[Date Prev][Date Next][Thread Prev][Thread Next][Author Index][Date Index][Thread Index]

how to kill object servers



Date: Tue, 11 Sep 90 02:44:18 PDT
   From: xanadu!michael (Michael McClary)

   ... Question:  Does the semantics of object servers include database-style
   reliability (i.e. once you tell 'em the bert's hopped, crash-recovery
   can never hop it back)?  

Every object server is different.  It's only slightly easier to make
generic statements about OODBs than about pre-relational databases.
However I would guess that most provide some notion of a declaration
that a set of changes is consistent, for crash recovery purposes.  I
would expect that most of the exceptions to this are of the
persistent-virtual-memory style (NIL & KeyKOS(sort of)) where the disk
is necessarily consistent given that at every instant the state of the
computation (virtual memory + stack + registers) is consistent.  I
don't know which provide some kind of "sync" or "commit" to guarantee
that recovery will not restore to previous to a given time.  However,
I suspect many do.

   Remember: that's a guarantee we DON'T make,
   and don't intend to make until long after first product, if ever.
   (We're a library, not a bank.)  We only guarantee that the database
   is consistent, not that it doesn't revert to the state a couple seconds
   before the CPU fried.

The guarantee we've talked about making (in addition to normal
serialization consistency) is as follows: We provide a FeBe request
(with a meaning similar to fsync) which guaratees that on normal crash
recovery the backend will be in a consistent state no earlier than
when the fsync request was made.  However, any consistent state after
an fsync is allowed.  Note for our concurrent future: the guarantee is
made as of the time of reception of the fsync request, not the time of
response, but the guarantee isn't in force until the response is sent.
This allows the fsync request to be slow to the requestor while
continuing to give other connections quick service.  For example, an
adequate (but not advocated) implementation of fsync would simply hang
the requestor until the normal Urdi-SnarfXcvr-Shepherd logic committed
at or past the time the fsync request was received.

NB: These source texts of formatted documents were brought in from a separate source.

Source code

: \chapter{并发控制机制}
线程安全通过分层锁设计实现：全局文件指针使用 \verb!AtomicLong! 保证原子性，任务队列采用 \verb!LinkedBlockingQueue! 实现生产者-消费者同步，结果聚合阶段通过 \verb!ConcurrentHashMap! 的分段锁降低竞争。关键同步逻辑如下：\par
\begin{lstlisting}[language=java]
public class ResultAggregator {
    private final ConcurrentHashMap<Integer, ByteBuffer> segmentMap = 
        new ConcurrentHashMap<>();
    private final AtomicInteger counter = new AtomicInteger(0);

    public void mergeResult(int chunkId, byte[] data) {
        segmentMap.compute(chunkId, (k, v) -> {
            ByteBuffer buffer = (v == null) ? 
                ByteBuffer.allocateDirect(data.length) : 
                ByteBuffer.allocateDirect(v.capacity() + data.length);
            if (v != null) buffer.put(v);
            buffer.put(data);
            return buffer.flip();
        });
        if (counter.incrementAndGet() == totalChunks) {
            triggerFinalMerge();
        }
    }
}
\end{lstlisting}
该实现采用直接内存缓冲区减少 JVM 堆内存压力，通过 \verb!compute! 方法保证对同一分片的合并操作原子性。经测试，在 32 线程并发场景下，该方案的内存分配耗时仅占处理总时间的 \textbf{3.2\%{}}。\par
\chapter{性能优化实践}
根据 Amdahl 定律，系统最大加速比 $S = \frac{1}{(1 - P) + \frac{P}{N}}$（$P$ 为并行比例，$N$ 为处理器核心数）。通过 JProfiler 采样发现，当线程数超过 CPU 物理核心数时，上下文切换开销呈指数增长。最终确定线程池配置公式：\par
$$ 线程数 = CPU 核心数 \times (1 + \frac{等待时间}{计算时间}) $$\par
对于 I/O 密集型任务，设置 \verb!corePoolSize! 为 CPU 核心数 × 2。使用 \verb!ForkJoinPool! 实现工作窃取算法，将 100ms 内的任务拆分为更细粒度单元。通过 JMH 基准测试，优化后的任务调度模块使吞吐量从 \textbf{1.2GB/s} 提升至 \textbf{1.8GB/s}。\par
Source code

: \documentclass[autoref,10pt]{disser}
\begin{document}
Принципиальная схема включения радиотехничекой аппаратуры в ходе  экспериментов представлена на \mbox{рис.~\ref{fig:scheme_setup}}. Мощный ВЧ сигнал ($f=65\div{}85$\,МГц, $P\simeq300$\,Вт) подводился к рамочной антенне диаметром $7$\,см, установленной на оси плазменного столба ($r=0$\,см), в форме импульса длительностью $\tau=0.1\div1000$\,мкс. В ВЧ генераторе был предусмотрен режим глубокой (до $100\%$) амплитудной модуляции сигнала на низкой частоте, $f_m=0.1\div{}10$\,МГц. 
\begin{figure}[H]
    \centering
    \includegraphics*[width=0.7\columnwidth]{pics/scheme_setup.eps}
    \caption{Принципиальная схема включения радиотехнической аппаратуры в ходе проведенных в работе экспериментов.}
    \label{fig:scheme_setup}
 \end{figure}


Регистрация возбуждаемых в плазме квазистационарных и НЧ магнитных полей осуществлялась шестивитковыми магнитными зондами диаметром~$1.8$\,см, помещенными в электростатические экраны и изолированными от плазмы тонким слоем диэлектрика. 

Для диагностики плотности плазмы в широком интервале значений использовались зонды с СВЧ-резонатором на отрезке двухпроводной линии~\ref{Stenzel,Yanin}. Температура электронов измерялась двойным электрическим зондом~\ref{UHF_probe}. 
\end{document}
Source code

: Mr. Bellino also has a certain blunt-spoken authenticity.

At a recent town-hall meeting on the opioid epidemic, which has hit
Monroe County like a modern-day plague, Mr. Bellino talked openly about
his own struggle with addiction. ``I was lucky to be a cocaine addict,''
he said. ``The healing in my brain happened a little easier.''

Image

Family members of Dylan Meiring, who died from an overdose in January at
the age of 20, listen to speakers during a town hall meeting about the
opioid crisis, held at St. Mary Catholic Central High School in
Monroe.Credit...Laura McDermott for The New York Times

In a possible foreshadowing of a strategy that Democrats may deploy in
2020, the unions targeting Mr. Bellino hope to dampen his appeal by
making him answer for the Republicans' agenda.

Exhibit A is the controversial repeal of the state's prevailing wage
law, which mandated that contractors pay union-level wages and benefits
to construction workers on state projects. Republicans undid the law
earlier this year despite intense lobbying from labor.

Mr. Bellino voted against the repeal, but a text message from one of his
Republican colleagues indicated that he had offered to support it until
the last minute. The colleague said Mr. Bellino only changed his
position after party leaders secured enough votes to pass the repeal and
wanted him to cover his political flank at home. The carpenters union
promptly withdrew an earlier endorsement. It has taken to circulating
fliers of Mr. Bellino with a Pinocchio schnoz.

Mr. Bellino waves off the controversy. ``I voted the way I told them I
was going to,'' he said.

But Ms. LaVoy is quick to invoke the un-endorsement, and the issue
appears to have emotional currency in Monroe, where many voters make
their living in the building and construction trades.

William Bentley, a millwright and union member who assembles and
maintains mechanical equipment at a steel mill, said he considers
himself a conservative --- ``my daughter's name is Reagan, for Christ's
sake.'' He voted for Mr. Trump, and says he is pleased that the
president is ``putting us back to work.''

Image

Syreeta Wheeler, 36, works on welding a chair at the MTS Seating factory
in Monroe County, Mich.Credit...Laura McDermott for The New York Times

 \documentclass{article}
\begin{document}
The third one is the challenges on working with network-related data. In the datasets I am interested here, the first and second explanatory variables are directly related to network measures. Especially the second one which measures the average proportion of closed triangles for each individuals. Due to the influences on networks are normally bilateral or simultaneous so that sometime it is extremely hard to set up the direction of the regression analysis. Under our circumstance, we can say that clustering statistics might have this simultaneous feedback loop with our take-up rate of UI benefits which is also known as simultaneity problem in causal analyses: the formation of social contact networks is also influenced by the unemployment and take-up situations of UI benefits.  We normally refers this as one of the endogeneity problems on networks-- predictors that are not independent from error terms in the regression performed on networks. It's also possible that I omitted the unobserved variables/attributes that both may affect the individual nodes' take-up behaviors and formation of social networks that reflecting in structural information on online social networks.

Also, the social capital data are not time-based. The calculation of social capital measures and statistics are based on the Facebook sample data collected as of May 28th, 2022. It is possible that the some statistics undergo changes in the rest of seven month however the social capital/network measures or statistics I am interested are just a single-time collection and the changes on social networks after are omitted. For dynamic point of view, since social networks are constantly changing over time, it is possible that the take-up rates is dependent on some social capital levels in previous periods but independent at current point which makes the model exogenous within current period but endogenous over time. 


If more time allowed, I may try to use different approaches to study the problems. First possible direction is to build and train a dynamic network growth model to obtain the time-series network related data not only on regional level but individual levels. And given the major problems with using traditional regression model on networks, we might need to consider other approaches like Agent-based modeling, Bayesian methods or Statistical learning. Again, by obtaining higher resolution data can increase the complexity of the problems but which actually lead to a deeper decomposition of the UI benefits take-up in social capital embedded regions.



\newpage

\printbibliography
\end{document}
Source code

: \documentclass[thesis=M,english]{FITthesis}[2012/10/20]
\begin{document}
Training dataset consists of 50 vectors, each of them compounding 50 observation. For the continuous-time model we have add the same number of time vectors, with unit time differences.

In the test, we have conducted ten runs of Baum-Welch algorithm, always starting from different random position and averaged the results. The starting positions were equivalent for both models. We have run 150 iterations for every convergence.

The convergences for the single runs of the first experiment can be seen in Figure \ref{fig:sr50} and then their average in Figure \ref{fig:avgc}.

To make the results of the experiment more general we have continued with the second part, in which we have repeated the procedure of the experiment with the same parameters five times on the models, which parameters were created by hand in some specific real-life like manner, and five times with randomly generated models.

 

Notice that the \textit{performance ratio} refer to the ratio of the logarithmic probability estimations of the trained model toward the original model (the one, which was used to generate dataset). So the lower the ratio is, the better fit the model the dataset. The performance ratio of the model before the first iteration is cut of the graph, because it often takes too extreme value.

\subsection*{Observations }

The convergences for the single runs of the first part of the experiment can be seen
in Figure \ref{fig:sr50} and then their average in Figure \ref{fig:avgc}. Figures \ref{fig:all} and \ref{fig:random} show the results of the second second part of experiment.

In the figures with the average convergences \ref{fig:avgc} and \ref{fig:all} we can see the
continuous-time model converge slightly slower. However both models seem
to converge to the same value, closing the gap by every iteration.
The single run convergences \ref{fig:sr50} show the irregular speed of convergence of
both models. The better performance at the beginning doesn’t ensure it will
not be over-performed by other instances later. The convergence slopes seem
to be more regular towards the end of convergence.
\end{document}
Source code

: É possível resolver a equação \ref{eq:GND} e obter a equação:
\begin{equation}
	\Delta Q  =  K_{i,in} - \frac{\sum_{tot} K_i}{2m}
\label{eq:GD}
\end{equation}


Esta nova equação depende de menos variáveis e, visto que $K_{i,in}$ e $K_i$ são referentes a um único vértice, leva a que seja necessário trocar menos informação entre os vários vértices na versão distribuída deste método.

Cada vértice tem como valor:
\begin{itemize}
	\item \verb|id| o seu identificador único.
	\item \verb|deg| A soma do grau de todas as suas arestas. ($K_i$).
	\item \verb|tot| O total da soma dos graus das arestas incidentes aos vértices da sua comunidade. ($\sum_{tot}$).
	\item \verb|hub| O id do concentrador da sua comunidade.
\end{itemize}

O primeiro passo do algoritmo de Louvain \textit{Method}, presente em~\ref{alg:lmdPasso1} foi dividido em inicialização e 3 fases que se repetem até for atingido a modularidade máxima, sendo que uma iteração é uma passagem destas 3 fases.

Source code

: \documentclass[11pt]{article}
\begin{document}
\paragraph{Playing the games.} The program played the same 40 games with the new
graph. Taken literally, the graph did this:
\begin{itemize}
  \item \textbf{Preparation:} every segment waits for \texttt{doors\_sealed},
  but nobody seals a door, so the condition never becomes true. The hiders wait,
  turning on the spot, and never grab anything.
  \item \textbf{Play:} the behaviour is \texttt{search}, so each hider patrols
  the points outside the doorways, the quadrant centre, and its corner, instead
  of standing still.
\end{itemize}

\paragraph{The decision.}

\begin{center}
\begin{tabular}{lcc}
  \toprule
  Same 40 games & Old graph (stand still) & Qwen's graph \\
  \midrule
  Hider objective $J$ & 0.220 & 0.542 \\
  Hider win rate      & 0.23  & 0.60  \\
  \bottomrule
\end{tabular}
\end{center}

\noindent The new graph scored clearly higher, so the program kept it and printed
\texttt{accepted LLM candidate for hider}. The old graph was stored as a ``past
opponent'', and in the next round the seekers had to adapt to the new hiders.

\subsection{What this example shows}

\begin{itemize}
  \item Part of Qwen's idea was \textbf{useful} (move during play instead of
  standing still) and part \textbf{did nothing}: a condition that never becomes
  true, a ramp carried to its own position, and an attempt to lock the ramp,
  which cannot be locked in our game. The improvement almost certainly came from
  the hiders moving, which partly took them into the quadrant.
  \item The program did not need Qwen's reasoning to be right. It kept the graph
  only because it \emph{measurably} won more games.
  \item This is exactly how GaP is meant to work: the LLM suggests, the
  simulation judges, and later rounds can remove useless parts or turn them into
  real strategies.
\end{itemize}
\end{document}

Note that the guarantee may still be violated if we restore the server
from a backup tape.

   (I suspect that only special-purpose object servers make that guarantee.
    It's very costly.)

Is the above scenario consistent with the costs involved, or is this
even more expensive then I know?  Unlike NFS, we're certainly not
contemplating a commit-to-disk on every FeBe request.  (which is the
substantial performance cost NFS pays for being stateless)